▸ Required work: Below are lines of data, and only some are wanted. Please repeat exactly those from the line that has "The application displays" through the line that has "Choose an optional".

[Saved entries]
--- START ---

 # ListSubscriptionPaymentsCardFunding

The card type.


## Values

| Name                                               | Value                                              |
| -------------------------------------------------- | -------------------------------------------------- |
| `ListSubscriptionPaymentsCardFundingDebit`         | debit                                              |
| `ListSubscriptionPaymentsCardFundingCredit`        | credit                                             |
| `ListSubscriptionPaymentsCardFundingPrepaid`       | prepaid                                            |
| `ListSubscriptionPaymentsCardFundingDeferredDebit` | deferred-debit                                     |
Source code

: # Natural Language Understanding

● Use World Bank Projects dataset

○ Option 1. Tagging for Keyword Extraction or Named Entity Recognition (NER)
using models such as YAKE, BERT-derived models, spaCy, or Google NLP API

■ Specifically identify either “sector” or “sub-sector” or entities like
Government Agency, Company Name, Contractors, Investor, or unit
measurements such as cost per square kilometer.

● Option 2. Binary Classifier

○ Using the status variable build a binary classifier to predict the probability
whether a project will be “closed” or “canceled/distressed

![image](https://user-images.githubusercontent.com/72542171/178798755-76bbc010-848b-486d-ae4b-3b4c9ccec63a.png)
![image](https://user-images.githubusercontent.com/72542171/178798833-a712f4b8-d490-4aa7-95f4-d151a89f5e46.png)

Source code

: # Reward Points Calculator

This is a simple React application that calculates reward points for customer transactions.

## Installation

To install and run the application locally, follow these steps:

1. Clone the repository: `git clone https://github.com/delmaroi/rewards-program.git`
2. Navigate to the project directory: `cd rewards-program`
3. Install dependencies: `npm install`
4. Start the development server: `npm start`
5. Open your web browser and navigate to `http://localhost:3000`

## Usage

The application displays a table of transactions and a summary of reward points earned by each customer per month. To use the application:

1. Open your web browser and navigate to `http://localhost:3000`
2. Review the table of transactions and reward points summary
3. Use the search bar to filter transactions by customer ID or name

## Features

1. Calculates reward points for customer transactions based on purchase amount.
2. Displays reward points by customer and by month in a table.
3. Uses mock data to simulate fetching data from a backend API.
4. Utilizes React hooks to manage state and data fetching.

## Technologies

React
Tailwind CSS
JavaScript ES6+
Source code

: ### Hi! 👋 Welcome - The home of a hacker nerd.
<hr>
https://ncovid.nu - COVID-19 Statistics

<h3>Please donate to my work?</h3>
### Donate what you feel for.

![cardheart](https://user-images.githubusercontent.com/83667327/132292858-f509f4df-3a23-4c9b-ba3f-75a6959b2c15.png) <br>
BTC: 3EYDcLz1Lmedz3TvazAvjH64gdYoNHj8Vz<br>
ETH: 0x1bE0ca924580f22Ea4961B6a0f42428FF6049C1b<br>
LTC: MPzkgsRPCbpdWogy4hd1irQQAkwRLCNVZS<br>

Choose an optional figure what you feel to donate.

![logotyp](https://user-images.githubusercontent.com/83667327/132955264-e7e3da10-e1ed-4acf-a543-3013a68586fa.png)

--- END ---

▸ Task result:
The application displays a table of transactions and a summary of reward points earned by each customer per month. To use the application:

1. Open your web browser and navigate to `http://localhost:3000`
2. Review the table of transactions and reward points summary
3. Use the search bar to filter transactions by customer ID or name

## Features

1. Calculates reward points for customer transactions based on purchase amount.
2. Displays reward points by customer and by month in a table.
3. Uses mock data to simulate fetching data from a backend API.
4. Utilizes React hooks to manage state and data fetching.

## Technologies

React
Tailwind CSS
JavaScript ES6+
Source code

: ### Hi! 👋 Welcome - The home of a hacker nerd.
<hr>
https://ncovid.nu - COVID-19 Statistics

<h3>Please donate to my work?</h3>
### Donate what you feel for.

![cardheart](https://user-images.githubusercontent.com/83667327/132292858-f509f4df-3a23-4c9b-ba3f-75a6959b2c15.png) <br>
BTC: 3EYDcLz1Lmedz3TvazAvjH64gdYoNHj8Vz<br>
ETH: 0x1bE0ca924580f22Ea4961B6a0f42428FF6049C1b<br>
LTC: MPzkgsRPCbpdWogy4hd1irQQAkwRLCNVZS<br>

Choose an optional figure what you feel to donate.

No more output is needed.